First blue water. First really, really bad sunburn. Blisters and puss all over.

She bought me lord of the rings for my flight back to mom and our ****hole slum in minnesota. Ice, snow, and trouble.

Braniff - stewardesses in short bright orange and pink skirts, so nice to me. Pilot gave me wings in the cockpit.

I loved reading. Tried to get my minnesota friends (i was in an almost all african american elementary school in a very poor area) to read it too. They never would. 'Books are for white folk'. No matter how hard i tried.

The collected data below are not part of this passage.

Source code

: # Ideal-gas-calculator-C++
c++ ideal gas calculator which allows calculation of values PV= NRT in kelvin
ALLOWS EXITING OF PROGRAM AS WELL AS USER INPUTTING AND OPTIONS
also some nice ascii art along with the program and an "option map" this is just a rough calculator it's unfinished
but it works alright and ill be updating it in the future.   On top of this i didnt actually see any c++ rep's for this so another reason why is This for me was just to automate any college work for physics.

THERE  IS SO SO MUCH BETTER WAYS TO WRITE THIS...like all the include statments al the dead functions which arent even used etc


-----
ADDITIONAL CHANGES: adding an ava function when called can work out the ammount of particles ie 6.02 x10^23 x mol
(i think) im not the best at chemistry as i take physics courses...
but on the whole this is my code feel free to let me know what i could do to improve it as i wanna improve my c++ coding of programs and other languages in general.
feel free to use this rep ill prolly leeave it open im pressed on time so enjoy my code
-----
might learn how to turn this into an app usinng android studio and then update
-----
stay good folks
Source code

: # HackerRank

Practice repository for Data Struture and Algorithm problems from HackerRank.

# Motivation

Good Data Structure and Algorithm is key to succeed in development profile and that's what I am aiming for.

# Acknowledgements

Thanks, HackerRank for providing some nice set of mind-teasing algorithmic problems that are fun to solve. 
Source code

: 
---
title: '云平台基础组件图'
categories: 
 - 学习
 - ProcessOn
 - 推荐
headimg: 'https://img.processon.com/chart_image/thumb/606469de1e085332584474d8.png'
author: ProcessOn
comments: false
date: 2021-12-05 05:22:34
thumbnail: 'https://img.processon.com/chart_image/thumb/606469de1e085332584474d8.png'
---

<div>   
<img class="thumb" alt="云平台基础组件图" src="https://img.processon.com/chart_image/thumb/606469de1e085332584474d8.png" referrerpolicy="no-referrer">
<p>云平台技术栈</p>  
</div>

I was sad about that even at that age.

Had a bit of a domestic issue, mom bought me some scifi- ben bova and heinlein. Starship troopers was the most memorable one, and forever war. Read them in a womens shelter and then into south africa with our missionary neighbors. 747 microphones had 3 channels - mozart, news, and abba. Abba. For like 22 hours.

Saw my first murdered people there my first day. Lived in basically a commune apple orchard. The most amazing bright yellow sweet apples. Missionaries wore suits and women in blue polyester dresses, white hose, all day every day, in the fields or shop or whatever. Taught me a lot of woodworking.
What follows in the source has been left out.